■ PROBLEM STATEMENT:
Transcribe exactly everything in the data below from the line containing "technologiczne takie jak" down to the line containing "właśnie powodu sieci", both lines included and nothing further.

■ SUPPLIED DATA:

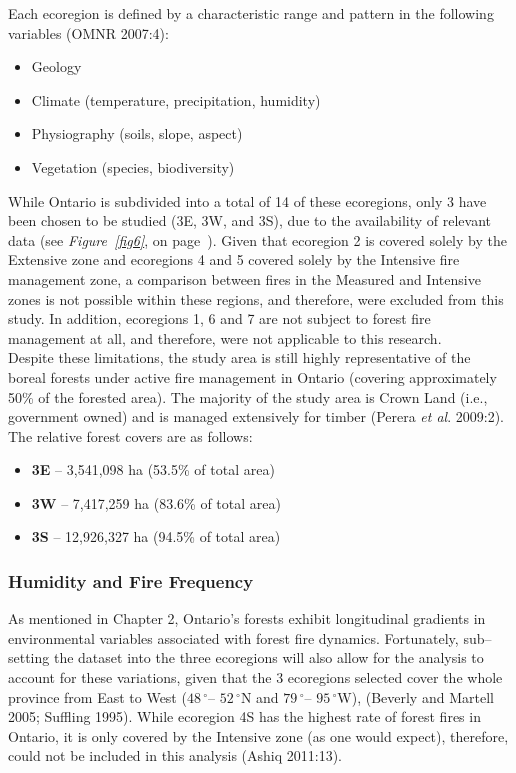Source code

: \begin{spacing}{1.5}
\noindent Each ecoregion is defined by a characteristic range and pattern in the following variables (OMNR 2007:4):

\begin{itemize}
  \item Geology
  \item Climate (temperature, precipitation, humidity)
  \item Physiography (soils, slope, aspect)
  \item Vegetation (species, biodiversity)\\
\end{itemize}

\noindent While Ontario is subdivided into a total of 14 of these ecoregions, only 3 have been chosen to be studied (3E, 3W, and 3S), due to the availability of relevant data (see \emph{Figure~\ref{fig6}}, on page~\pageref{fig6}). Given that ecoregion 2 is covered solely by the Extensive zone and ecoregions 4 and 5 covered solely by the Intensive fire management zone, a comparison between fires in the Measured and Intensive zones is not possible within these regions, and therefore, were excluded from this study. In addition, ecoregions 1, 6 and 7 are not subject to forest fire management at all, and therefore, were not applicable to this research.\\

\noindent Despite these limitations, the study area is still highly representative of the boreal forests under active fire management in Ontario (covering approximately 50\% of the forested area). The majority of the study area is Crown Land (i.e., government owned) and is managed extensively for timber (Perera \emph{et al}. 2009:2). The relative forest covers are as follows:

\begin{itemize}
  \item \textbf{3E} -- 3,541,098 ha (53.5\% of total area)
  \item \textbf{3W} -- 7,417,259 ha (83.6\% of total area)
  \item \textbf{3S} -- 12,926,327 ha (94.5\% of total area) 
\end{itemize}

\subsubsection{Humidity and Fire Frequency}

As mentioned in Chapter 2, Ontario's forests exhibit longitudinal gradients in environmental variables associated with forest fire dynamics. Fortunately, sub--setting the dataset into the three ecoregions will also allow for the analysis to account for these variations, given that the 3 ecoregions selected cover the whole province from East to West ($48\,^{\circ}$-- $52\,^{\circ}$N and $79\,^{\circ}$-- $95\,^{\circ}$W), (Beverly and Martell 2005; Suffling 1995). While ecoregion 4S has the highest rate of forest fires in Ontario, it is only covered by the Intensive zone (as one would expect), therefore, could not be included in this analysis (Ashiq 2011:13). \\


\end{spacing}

* * *

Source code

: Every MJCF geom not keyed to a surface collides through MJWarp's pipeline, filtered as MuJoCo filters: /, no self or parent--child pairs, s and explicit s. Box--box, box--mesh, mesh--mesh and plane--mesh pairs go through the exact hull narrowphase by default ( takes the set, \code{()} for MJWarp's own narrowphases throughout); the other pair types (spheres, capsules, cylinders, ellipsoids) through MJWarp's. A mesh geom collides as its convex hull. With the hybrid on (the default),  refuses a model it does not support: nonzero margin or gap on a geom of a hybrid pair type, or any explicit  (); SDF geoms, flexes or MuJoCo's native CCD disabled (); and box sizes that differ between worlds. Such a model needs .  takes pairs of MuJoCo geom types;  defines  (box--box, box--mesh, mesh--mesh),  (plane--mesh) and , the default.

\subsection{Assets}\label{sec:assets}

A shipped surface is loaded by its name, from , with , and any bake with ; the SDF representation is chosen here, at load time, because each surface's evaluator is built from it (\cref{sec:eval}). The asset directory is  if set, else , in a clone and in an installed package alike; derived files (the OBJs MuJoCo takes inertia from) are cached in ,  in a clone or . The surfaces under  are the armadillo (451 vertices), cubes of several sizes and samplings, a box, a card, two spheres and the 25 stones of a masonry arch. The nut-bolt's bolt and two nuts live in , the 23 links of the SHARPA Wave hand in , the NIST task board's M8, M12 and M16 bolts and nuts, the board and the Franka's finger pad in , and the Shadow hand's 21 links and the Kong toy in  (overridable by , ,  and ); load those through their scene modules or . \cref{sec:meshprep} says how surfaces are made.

* * *

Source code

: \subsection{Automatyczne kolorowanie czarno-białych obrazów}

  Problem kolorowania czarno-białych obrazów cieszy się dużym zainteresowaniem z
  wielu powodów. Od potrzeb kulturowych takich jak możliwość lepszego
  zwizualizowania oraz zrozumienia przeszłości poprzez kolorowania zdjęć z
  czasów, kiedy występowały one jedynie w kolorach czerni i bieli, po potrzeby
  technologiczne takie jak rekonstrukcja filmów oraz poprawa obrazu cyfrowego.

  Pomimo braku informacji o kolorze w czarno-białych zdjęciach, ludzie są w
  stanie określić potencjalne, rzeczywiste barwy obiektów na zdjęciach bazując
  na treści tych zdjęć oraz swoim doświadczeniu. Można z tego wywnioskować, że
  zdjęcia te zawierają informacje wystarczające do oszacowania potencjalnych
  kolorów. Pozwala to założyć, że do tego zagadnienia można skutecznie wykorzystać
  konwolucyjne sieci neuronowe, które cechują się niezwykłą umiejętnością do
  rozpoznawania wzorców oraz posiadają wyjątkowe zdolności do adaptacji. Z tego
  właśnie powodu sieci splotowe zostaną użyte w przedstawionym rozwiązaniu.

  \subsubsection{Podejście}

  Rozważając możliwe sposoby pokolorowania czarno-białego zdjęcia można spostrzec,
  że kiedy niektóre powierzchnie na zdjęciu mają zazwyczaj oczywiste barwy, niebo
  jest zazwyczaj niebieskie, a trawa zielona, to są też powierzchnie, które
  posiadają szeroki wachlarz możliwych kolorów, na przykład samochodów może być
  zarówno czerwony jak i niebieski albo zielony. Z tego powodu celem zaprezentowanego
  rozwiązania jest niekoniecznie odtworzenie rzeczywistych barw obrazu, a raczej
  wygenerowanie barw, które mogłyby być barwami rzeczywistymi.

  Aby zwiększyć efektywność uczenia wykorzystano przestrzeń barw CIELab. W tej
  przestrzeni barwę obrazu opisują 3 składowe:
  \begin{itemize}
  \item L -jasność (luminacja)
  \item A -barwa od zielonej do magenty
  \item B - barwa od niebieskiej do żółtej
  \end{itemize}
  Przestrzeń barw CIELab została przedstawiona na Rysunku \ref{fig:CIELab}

■ RESULT FOR THIS EXERCISE:
  technologiczne takie jak rekonstrukcja filmów oraz poprawa obrazu cyfrowego.

  Pomimo braku informacji o kolorze w czarno-białych zdjęciach, ludzie są w
  stanie określić potencjalne, rzeczywiste barwy obiektów na zdjęciach bazując
  na treści tych zdjęć oraz swoim doświadczeniu. Można z tego wywnioskować, że
  zdjęcia te zawierają informacje wystarczające do oszacowania potencjalnych
  kolorów. Pozwala to założyć, że do tego zagadnienia można skutecznie wykorzystać
  konwolucyjne sieci neuronowe, które cechują się niezwykłą umiejętnością do
  rozpoznawania wzorców oraz posiadają wyjątkowe zdolności do adaptacji. Z tego
  właśnie powodu sieci splotowe zostaną użyte w przedstawionym rozwiązaniu.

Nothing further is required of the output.